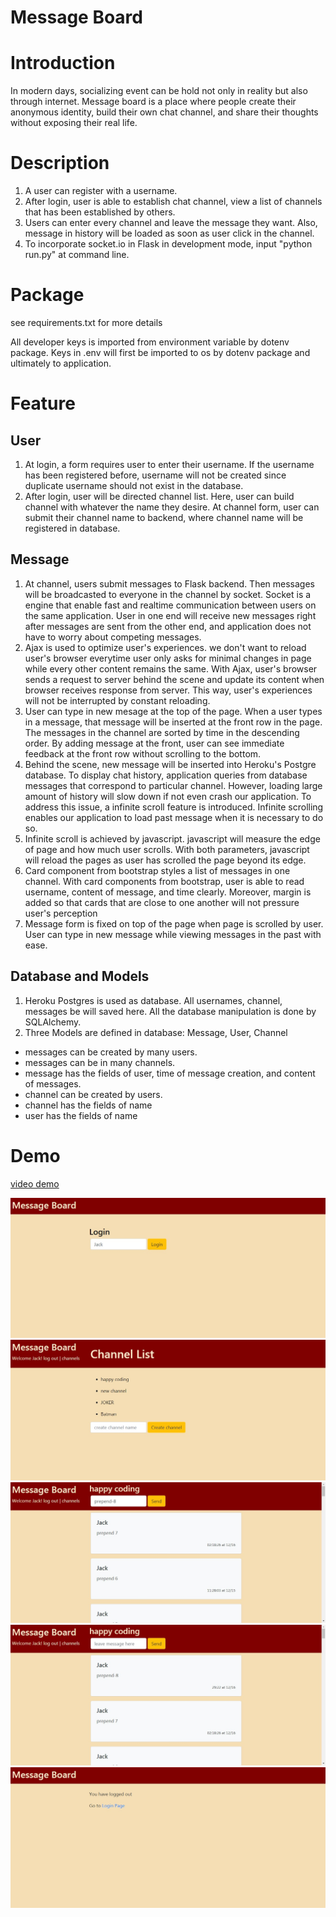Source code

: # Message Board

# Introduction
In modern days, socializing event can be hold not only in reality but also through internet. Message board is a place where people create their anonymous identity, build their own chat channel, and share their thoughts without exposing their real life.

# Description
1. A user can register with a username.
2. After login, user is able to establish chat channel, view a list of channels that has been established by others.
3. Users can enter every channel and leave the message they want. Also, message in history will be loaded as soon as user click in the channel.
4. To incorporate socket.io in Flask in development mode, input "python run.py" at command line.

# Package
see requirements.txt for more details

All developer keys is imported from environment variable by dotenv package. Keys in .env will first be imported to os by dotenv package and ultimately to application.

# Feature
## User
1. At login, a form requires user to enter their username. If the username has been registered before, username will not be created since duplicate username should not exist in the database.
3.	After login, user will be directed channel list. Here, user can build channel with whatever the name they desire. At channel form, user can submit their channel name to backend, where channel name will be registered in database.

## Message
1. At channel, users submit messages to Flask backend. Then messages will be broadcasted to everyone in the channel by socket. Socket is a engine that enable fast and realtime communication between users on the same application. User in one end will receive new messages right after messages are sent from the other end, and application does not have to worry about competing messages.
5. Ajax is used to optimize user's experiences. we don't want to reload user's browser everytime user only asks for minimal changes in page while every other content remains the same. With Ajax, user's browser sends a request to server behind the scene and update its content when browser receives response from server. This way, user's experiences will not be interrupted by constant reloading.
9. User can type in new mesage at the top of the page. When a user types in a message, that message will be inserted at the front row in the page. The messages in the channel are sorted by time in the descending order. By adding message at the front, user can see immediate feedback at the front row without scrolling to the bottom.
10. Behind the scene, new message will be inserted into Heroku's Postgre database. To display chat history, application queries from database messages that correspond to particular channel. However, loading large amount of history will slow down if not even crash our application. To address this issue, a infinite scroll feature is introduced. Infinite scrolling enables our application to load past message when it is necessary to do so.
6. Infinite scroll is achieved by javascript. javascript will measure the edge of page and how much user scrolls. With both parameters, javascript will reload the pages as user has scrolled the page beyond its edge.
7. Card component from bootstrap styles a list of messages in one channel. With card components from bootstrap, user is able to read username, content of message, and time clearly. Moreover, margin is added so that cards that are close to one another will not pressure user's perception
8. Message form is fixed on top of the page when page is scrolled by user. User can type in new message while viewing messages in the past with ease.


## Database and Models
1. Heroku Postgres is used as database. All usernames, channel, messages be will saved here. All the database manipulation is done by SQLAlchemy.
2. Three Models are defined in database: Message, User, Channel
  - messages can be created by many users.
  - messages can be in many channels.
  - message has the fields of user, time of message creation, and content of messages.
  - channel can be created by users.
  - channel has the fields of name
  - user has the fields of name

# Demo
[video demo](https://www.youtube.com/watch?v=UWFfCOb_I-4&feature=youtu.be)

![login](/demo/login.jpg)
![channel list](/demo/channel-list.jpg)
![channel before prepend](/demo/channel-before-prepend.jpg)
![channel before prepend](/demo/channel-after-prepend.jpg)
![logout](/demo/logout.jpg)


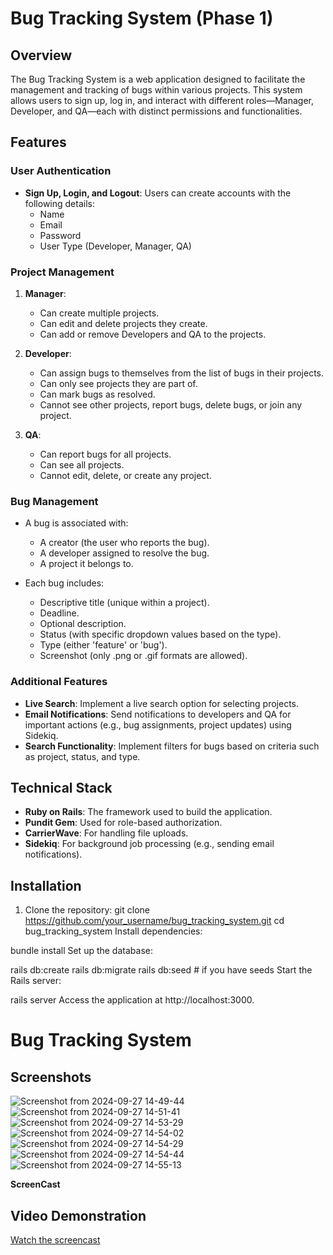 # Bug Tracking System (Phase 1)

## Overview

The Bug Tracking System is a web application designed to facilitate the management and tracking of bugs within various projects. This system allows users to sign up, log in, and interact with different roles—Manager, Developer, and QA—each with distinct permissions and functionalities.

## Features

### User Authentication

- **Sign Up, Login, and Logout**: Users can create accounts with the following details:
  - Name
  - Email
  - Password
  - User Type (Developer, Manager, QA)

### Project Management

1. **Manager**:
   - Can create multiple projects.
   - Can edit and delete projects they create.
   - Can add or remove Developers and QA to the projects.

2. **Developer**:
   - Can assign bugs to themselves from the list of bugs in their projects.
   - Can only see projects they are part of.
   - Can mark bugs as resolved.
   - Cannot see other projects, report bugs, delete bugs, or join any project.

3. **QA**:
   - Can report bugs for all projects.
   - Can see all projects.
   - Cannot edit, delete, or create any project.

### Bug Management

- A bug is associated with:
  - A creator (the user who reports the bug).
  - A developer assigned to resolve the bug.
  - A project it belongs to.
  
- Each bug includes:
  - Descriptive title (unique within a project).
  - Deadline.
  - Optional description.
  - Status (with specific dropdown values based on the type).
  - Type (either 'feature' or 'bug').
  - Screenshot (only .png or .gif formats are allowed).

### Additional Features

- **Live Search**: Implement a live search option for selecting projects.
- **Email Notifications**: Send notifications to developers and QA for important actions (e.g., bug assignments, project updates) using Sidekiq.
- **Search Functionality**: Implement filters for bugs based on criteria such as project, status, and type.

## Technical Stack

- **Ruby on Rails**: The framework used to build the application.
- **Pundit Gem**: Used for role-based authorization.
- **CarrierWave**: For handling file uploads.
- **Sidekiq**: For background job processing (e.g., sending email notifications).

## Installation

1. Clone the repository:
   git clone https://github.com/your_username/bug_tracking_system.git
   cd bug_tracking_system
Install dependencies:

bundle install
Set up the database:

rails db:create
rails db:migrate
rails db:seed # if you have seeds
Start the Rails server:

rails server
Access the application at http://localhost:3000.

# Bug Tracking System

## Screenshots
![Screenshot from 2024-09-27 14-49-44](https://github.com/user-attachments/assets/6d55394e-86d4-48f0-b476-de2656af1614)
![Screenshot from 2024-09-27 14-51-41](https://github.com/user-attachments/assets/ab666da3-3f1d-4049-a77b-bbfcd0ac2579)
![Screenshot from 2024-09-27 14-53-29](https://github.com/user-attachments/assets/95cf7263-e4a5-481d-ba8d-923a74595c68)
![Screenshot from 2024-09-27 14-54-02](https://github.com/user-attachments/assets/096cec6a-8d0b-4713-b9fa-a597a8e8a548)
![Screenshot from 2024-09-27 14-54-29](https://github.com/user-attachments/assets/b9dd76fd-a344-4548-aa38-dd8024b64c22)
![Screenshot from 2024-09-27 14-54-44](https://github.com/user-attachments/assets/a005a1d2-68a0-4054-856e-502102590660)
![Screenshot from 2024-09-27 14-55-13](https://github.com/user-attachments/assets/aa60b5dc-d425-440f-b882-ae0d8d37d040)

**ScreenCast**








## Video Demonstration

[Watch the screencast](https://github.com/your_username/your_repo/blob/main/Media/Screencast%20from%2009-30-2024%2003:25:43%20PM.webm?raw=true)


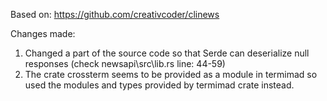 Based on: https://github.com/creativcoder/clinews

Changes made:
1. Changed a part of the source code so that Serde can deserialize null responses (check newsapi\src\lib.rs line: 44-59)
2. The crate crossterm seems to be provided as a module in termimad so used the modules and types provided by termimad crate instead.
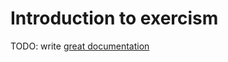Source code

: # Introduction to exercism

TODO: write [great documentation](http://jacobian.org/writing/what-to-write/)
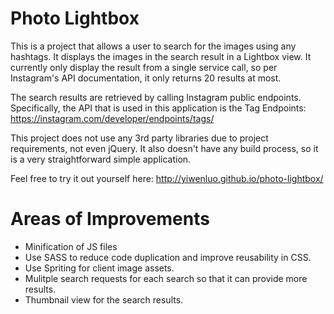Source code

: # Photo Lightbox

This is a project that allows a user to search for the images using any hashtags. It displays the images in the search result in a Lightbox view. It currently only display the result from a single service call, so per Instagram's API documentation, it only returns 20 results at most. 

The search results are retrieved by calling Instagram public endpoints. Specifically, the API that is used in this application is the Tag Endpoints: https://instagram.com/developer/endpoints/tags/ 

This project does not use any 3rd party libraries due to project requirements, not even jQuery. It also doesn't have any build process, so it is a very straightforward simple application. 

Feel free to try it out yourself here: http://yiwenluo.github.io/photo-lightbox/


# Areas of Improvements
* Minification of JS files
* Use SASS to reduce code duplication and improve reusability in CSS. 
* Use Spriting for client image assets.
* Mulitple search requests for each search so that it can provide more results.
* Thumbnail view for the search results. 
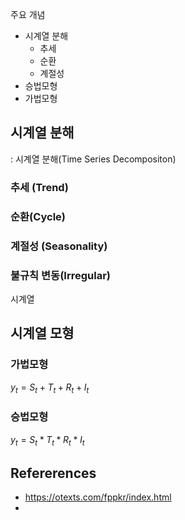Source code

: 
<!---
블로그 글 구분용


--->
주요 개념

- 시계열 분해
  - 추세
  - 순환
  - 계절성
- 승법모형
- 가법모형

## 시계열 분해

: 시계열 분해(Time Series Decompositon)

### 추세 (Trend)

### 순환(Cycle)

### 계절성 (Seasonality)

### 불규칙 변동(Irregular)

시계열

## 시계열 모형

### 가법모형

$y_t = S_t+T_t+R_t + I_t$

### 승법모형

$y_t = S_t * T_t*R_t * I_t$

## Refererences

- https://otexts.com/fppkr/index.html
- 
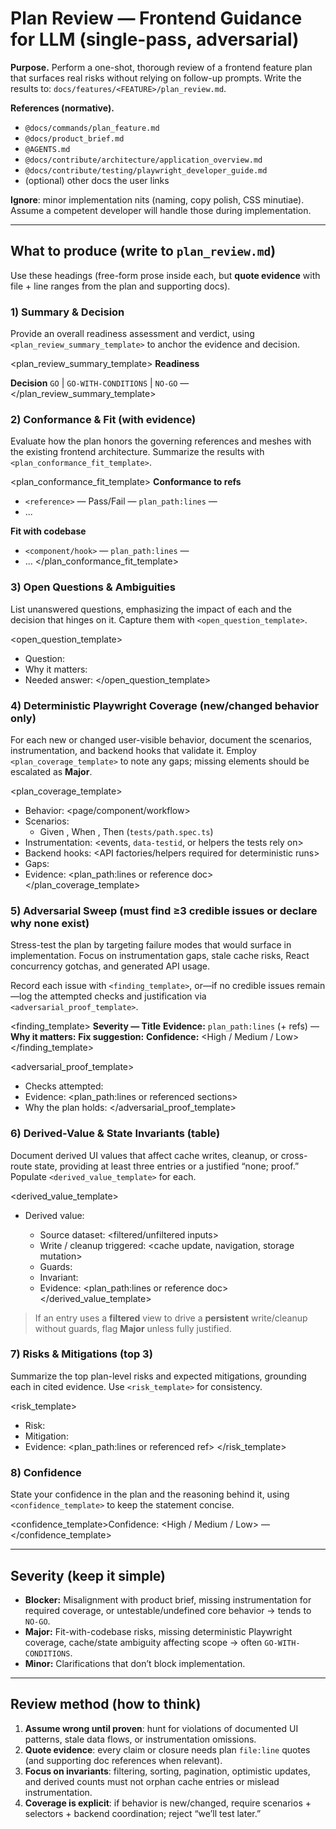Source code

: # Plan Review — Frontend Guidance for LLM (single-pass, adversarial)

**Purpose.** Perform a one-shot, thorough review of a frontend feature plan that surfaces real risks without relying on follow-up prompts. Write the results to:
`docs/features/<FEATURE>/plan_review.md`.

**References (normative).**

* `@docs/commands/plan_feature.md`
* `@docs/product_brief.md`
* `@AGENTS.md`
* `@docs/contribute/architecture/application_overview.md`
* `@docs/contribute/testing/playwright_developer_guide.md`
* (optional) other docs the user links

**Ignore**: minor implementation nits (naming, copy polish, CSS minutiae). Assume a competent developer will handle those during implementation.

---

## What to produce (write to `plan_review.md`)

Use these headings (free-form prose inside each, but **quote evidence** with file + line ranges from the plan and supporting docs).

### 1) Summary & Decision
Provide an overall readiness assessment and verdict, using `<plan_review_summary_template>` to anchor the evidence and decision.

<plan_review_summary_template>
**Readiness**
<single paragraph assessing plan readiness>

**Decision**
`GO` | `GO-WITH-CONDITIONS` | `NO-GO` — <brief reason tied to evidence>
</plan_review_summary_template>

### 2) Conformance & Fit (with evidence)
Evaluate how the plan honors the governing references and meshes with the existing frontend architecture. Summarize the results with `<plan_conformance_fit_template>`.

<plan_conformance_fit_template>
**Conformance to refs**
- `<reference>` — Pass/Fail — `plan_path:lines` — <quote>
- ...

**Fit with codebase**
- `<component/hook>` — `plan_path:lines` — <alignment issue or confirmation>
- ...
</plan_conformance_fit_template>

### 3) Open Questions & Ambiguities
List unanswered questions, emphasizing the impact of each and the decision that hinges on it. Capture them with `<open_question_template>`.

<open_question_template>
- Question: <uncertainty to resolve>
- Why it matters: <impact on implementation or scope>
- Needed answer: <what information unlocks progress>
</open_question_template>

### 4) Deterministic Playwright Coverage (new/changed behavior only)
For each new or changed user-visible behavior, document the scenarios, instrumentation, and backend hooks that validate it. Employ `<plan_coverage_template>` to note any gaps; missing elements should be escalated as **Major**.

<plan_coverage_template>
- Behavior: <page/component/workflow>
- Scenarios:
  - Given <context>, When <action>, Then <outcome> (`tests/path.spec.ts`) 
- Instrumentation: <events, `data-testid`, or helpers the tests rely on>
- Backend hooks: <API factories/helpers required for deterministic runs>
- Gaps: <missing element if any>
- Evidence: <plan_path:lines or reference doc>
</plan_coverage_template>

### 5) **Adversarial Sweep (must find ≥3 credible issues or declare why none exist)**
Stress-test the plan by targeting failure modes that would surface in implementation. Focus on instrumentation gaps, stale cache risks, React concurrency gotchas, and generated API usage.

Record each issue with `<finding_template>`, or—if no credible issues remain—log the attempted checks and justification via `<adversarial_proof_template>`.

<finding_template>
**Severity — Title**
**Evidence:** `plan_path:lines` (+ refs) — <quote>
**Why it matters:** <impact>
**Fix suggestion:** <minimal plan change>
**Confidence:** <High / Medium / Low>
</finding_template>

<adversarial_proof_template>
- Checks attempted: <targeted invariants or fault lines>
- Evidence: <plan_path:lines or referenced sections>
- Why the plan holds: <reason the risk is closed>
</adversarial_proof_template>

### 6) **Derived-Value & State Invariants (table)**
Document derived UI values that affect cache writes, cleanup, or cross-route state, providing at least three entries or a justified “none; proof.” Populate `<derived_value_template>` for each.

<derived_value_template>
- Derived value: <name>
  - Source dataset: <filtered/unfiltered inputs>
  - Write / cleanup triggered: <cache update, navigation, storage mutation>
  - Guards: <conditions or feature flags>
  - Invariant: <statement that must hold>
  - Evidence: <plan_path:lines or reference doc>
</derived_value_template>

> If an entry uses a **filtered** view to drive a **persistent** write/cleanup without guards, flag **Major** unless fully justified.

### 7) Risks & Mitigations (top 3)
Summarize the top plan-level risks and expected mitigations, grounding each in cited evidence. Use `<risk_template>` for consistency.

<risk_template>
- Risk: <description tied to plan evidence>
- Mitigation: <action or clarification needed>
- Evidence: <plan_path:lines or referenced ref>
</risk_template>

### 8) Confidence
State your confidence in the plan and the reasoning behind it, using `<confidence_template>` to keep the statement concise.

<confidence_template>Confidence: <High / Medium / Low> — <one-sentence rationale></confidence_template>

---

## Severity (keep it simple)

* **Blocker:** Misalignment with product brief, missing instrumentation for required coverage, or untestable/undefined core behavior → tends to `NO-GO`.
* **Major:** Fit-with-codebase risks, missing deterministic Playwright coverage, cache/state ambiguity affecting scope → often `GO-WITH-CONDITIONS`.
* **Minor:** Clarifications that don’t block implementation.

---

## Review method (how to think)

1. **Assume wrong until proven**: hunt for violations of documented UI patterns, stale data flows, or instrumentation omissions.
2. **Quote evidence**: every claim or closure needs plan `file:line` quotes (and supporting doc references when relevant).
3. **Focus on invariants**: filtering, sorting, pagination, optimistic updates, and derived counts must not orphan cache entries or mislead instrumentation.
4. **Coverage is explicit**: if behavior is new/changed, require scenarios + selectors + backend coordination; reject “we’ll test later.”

- [WORK TO COMPLETE]: Look over the records above and filter for each line with the word "using".

- [RESPONSE AREA]:
- **Email Notifications**: Send notifications to developers and QA for important actions (e.g., bug assignments, project updates) using Sidekiq.
This is a project that allows a user to search for the images using any hashtags. It displays the images in the search result in a Lightbox view. It currently only display the result from a single service call, so per Instagram's API documentation, it only returns 20 results at most. 
Provide an overall readiness assessment and verdict, using `<plan_review_summary_template>` to anchor the evidence and decision.
State your confidence in the plan and the reasoning behind it, using `<confidence_template>` to keep the statement concise.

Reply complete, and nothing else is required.